Stay in the class where you belong

I don't know who decides that my kids belong there but that's not my business. The children are numbered so that if any get away they can be returned to the right class.

In any case, again, that's not my business. My job is to make the kids like it -- being locked in together, I mean -- or at the minimum, endure it. If things go well, the kids can't imagine themselves anywhere else; they envy and fear the better classes and have contempt for the dumber classes. So the class mostly keeps itself in good marching order. That's the real lesson of any rigged competition like school. You come to know your place.

The lesson of numbered classes is that there is no way out of your class except by magic. Until that happens you must stay where you are put.

Second lesson

Turn on and off like a light switch

I demand that they become totally involved in my lessons, jumping up and down in their seats with anticipation, competing vigorously with each other for my favor. But when the bell rings I insist that they drop the work at once and proceed quickly to the next work station. Nothing important is ever finished in my class, nor in any other class I know of.

Third lesson

Surrender your will to a predestined chain of command

Rights may be granted or withheld, by authority, without appeal. As a schoolteacher I intervene in many personal decisions, issuing a Pass for those I deem legitimate, or initiating a disciplinary confrontation for behavior that threatens my control. My judgments come thick and fast, because individuality is trying constantly to assert itself in my classroom. Individuality is a curse to all systems of classification, a contradiction of class theory.

Fourth lesson

I determine what curriculum you will study

(Rather, I enforce decisions transmitted by the people who pay me). This power lets me separate good kids from bad kids instantly. Good kids do the tasks I appoint with a minimum of conflict and a decent show of enthusiasm. Of the millions of things of value to learn, I decide what few we have time for. The choices are mine. Curiosity has no important place in my work, only conformity.

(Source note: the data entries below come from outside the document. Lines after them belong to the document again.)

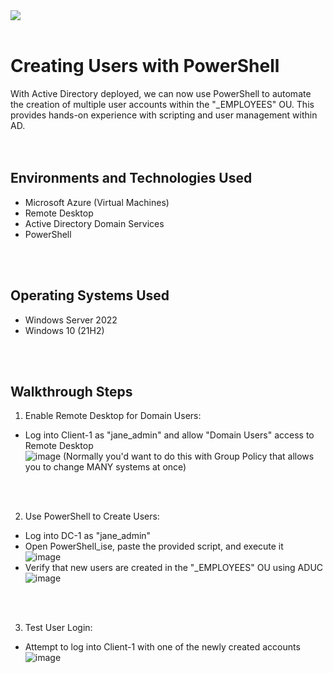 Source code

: <img src=https://github.com/user-attachments/assets/b0b2b2d4-c2ed-47b6-b59c-9da1d87514c6>
<br />
<br />

<h1>Creating Users with PowerShell</h1>

With Active Directory deployed, we can now use PowerShell to automate the creation of multiple user accounts within the "_EMPLOYEES" OU. This provides hands-on experience with scripting and user management within AD.<br />
<br />
<br />

<h2>Environments and Technologies Used</h2>

- Microsoft Azure (Virtual Machines)
- Remote Desktop
- Active Directory Domain Services
- PowerShell
<br />
<br />

<h2>Operating Systems Used </h2>

- Windows Server 2022
- Windows 10 (21H2)
<br />
<br />

<h2>Walkthrough Steps</h2>

1. Enable Remote Desktop for Domain Users:
  - Log into Client-1 as "jane_admin" and allow "Domain Users" access to Remote Desktop<br />
      ![image](https://github.com/user-attachments/assets/21818630-0e74-4b9f-992e-2a490e53cb35)
    (Normally you'd want to do this with Group Policy that allows you to change MANY systems at once)
<br />
<br />

2. Use PowerShell to Create Users:
  - Log into DC-1 as "jane_admin"
  - Open PowerShell_ise, paste the provided script, and execute it<br />
      ![image](https://github.com/user-attachments/assets/9ef11fd6-c44c-40d5-9ba6-6155e384f3d0)
  - Verify that new users are created in the "_EMPLOYEES" OU using ADUC<br />
      ![image](https://github.com/user-attachments/assets/b89287d5-aaf4-4b50-aa94-9855ab076bf0)
<br />
<br />

3. Test User Login:
  - Attempt to log into Client-1 with one of the newly created accounts<br />
      ![image](https://github.com/user-attachments/assets/8406b989-58d8-404e-9d03-b597706c8307)
<br />
<br />
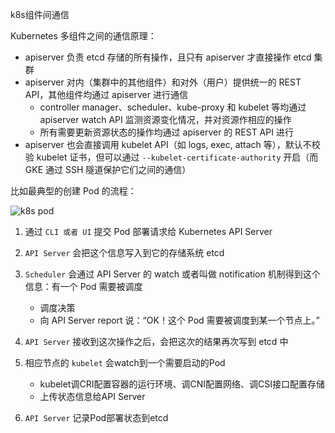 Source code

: k8s组件间通信

Kubernetes 多组件之间的通信原理：

- apiserver 负责 etcd 存储的所有操作，且只有 apiserver 才直接操作 etcd 集群
- apiserver 对内（集群中的其他组件）和对外（用户）提供统一的 REST API，其他组件均通过 apiserver 进行通信
  - controller manager、scheduler、kube-proxy 和 kubelet 等均通过 apiserver watch API 监测资源变化情况，并对资源作相应的操作
  - 所有需要更新资源状态的操作均通过 apiserver 的 REST API 进行
- apiserver 也会直接调用 kubelet API（如 logs, exec, attach 等），默认不校验 kubelet 证书，但可以通过 `--kubelet-certificate-authority` 开启（而 GKE 通过 SSH 隧道保护它们之间的通信）

比如最典型的创建 Pod 的流程：

![k8s pod](http://picgo.6and.ltd/img/k8s-pod-process.png)

1. 通过 `CLI 或者 UI` 提交 Pod 部署请求给 Kubernetes API Server
2. `API Server` 会把这个信息写入到它的存储系统 etcd
3. `Scheduler` 会通过 API Server 的 watch 或者叫做 notification 机制得到这个信息：有一个 Pod 需要被调度
   - 调度决策
   - 向 API Server report 说：“OK！这个 Pod 需要被调度到某一个节点上。”

4. `API Server` 接收到这次操作之后，会把这次的结果再次写到 etcd 中
5. 相应节点的 `kubelet` 会watch到一个需要启动的Pod
   - kubelet调CRI配置容器的运行环境、调CNI配置网络、调CSI接口配置存储
   - 上传状态信息给API Server 
6. `API Server` 记录Pod部署状态到etcd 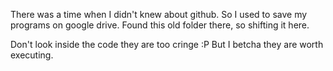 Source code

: There was a time when I didn't knew about github.
So I used to save my programs on google drive.
Found this old folder there, so shifting it here.

Don't look inside the code they are too cringe :P
But I betcha they are worth executing.
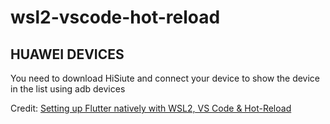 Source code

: # wsl2-vscode-hot-reload

## HUAWEI DEVICES
You need to download HiSiute and connect your device to show the device in the list using adb devices

Credit: [Setting up Flutter natively with WSL2, VS Code &amp; Hot-Reload](https://dnmc.in/2021/01/25/setting-up-flutter-natively-with-wsl2-vs-code-hot-reload/)

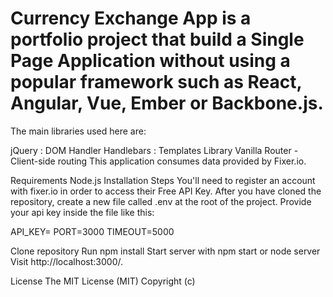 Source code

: # Currency Exchange App is a portfolio project that build a Single Page Application without using a popular framework such as React, Angular, Vue, Ember or Backbone.js.

The main libraries used here are:

jQuery : DOM Handler
Handlebars : Templates Library
Vanilla Router - Client-side routing
This application consumes data provided by Fixer.io.

Requirements
Node.js
Installation Steps
You'll need to register an account with fixer.io in order to access their Free API Key. After you have cloned the repository, create a new file called .env at the root of the project. Provide your api key inside the file like this:

API_KEY=<insert api access key here>
PORT=3000
TIMEOUT=5000

Clone repository
Run npm install
Start server with npm start or node server
Visit http://localhost:3000/.

License
The MIT License (MIT) Copyright (c)
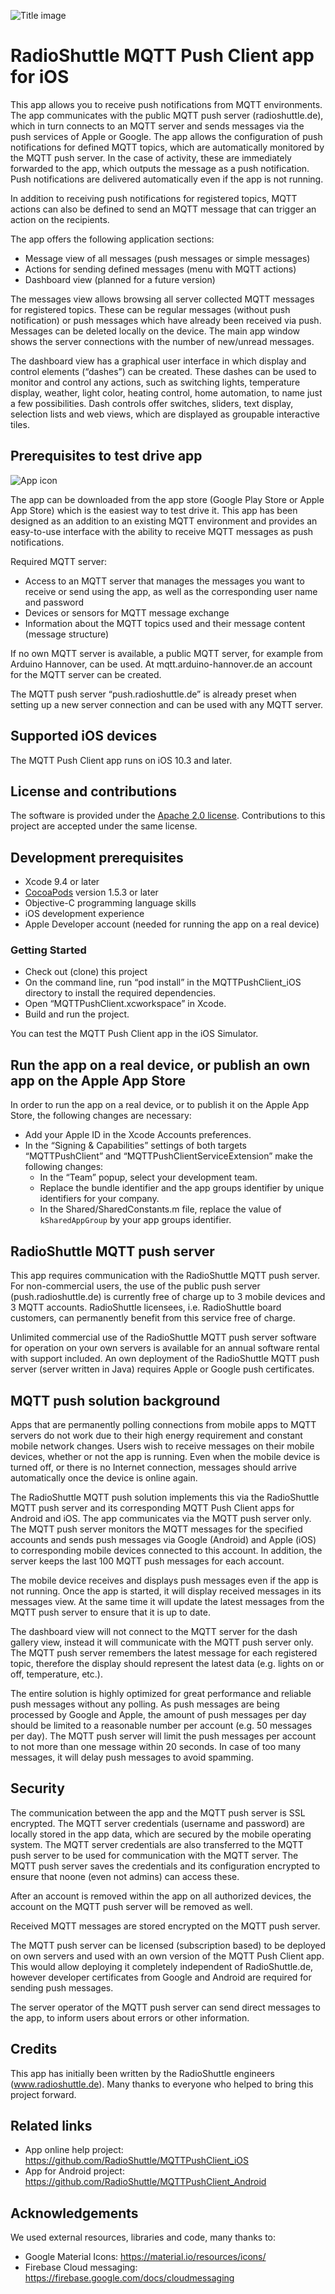 ![Title image](/docs/readme/title_image.png)

# RadioShuttle MQTT Push Client app for iOS

This app allows you to receive push notifications from MQTT environments. The app communicates with the public MQTT push server (radioshuttle.de), which in turn connects to an MQTT server and sends messages via the push services of Apple or Google. The app allows the configuration of push notifications for defined MQTT topics, which are automatically monitored by the MQTT push server. In the case of activity, these are immediately forwarded to the app, which outputs the message as a push notification. Push notifications are delivered automatically even if the app is not running.

In addition to receiving push notifications for registered topics, MQTT actions can also be defined to send an MQTT message that can trigger an action on the recipients.

The app offers the following application sections:

* Message view of all messages (push messages or simple messages)
* Actions for sending defined messages (menu with MQTT actions)
* Dashboard view (planned for a future version)

The messages view allows browsing all server collected MQTT messages for registered topics. These can be regular messages (without push notification) or push messages which have already been received via push. Messages can be deleted locally on the device. The main app window shows the server connections with the number of new/unread messages.

The dashboard view has a graphical user interface in which display and control elements (“dashes”) can be created. These dashes can be used to monitor and control any actions, such as switching lights, temperature display, weather, light color, heating control, home automation, to name just a few possibilities. Dash controls offer switches, sliders, text display, selection lists and web views, which are displayed as groupable interactive tiles.

## Prerequisites to test drive app
![App icon](/docs/readme/app_icon.png)

The app can be downloaded from the app store (Google Play Store or Apple App Store) which is the easiest way to test drive it. This app has been designed as an addition to an existing MQTT environment and provides an easy-to-use interface with the ability to receive MQTT messages as push notifications.


Required MQTT server:

* Access to an MQTT server that manages the messages you want to receive or send using the app, as well as the corresponding user name and password
* Devices or sensors for MQTT message exchange
* Information about the MQTT topics used and their message content (message structure)

If no own MQTT server is available, a public MQTT server, for example from Arduino Hannover, can be used. At mqtt.arduino-hannover.de an account for the MQTT server can be created.

The MQTT push server “push.radioshuttle.de” is already preset when setting up a new server connection and can be used with any MQTT server.


## Supported iOS devices
The MQTT Push Client app runs on iOS 10.3 and later.

## License and contributions
The software is provided under the [Apache 2.0 license](/docs/readme/LICENSE-apache-2.0.txt). Contributions to this project are accepted under the same license.

## Development prerequisites
* Xcode 9.4 or later
* [CocoaPods](https://cocoapods.org) version 1.5.3 or later 
* Objective-C programming language skills
* iOS development experience
* Apple Developer account (needed for running the app on a real device)

### Getting Started
* Check out (clone) this project
* On the command line, run “pod install” in the MQTTPushClient_iOS directory to install the required dependencies.
* Open “MQTTPushClient.xcworkspace” in Xcode.
* Build and run the project.

You can test the MQTT Push Client app in the iOS Simulator.

## Run the app on a real device, or publish an own app on the Apple App Store

 In order to run the app on a real device, or to publish it on the Apple App Store, the following changes are necessary:

* Add your Apple ID in the Xcode Accounts preferences.
* In the “Signing & Capabilities” settings of both targets “MQTTPushClient” and “MQTTPushClientServiceExtension” make the following changes:
   - In the “Team” popup, select your development team.
   - Replace the bundle identifier and the app groups identifier by unique identifiers for your company.
   - In the Shared/SharedConstants.m file, replace the value of `kSharedAppGroup` by your app groups identifier.

## RadioShuttle MQTT push server
This app requires communication with the RadioShuttle MQTT push server. For non-commercial users, the use of the public push server (push.radioshuttle.de) is currently free of charge up to 3 mobile devices and 3 MQTT accounts.
RadioShuttle licensees, i.e. RadioShuttle board customers, can permanently benefit from this service free of charge.

Unlimited commercial use of the RadioShuttle MQTT push server software for operation on your own servers is available for an annual software rental with support included. An own deployment of the RadioShuttle MQTT push server (server written in Java) requires Apple or Google push certificates.

## MQTT push solution background
Apps that are permanently polling connections from mobile apps to MQTT servers do not work due to their high energy requirement and constant mobile network changes. Users wish to receive messages on their mobile devices, whether or not the app is running. Even when the mobile device is turned off, or there is no Internet connection, messages should arrive automatically once the device is online again.

The RadioShuttle MQTT push solution implements this via the RadioShuttle MQTT push server and its corresponding MQTT Push Client apps for Android and iOS. The app communicates via the MQTT push server only. The MQTT push server monitors the MQTT messages for the specified accounts and sends push messages via Google (Android) and Apple (iOS) to corresponding mobile devices connected to this account. In addition, the server keeps the last 100 MQTT push messages for each account.

The mobile device receives and displays push messages even if the app is not running. Once the app is started, it will display received messages in its messages view. At the same time it will update the latest messages from the MQTT push server to ensure that it is up to date.

The dashboard view will not connect to the MQTT server for the dash gallery view, instead it will communicate with the MQTT push server only. The MQTT push server remembers the latest message for each registered topic, therefore the display should represent the latest data (e.g. lights on or off, temperature, etc.).

The entire solution is highly optimized for great performance and reliable push messages without any polling. As push messages are being processed by Google and Apple, the amount of push messages per day should be limited to a reasonable number per account (e.g. 50 messages per day). The MQTT push server will limit the push messages per account to not more than one message within 20 seconds. In case of too many messages, it will delay push messages to avoid spamming.

## Security
The communication between the app and the MQTT push server is SSL encrypted. The MQTT server credentials (username and password) are locally stored in the app data, which are secured by the mobile operating system. The MQTT server credentials are also transferred to the MQTT push server to be used for communication with the MQTT server. The MQTT push server saves the credentials and its configuration encrypted to ensure that noone (even not admins) can access these.

After an account is removed within the app on all authorized devices, the account on the MQTT push server will be removed as well.

Received MQTT messages are stored encrypted on the MQTT push server.

The MQTT push server can be licensed (subscription based) to be deployed on own servers and used with an own version of the MQTT Push Client app. This would allow deploying it completely independent of RadioShuttle.de, however developer certificates from Google and Android are required for sending push messages.

The server operator of the MQTT push server can send direct messages to the app, to inform users about errors or other information.

## Credits
This app has initially been written by the RadioShuttle engineers (www.radioshuttle.de). Many thanks to everyone who helped to bring this project forward.

## Related links
* App online help project: https://github.com/RadioShuttle/MQTTPushClient_iOS
* App for Android project: https://github.com/RadioShuttle/MQTTPushClient_Android

## Acknowledgements
We used external resources, libraries and code, many thanks to:
* Google Material Icons: https://material.io/resources/icons/
* Firebase Cloud messaging: https://firebase.google.com/docs/cloudmessaging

Bad kids fight against this, of course, trying openly or covertly to make decisions for themselves about what they will learn. How can we allow that and survive as schoolteachers? Fortunately there are procedures to break the will of those who resist.

This is another way I teach the lesson of dependency. Good people wait for a teacher to tell them what to do. This is the most important lesson of all, that we must wait for other people, better trained than ourselves, to make the meanings of our lives.

Fifth lesson

Your self-respect should depend on an observer's measure of your worth

My kids are constantly evaluated and judged. A monthly report, impressive in its precision, is sent into students' homes to spread approval or to mark exactly -- down to a single percentage point -- how dissatisfied with their children parents should be.

Self-evaluation -- the staple of every major philosophical system that ever appeared on the planet -- is never a factor in these things. The lesson of report cards, grades, and tests is that children should not trust themselves or their parents, but must rely on the evaluation of certified officials. People need to be told what they are worth.

Sixth lesson

I teach children that they are being watched

I keep each student under constant surveillance and so do my colleagues. There are no private spaces for children; there is no private time. Class change lasts 300 seconds to keep promiscuous fraternization at low levels. Students are encouraged to tattle on each other, even to tattle on their parents. Of course I encourage parents to file their own child's waywardness, too.

I assign "homework" so that this surveillance extends into the household, where students might otherwise use the time to learn something unauthorized, perhaps from a father or mother, or by apprenticing to some wiser person in the neighborhood.

The lesson of constant surveillance is that no one can be trusted, that privacy is not legitimate. Surveillance is an ancient urgency among certain influential thinkers; it was a central prescription set down by Calvin in the Institutes, by Plato in the Republic, by Hobbes, by Comte, by Francis Bacon. All these childless men discovered the same thing: Children must be closely watched if you want to keep a society under central control.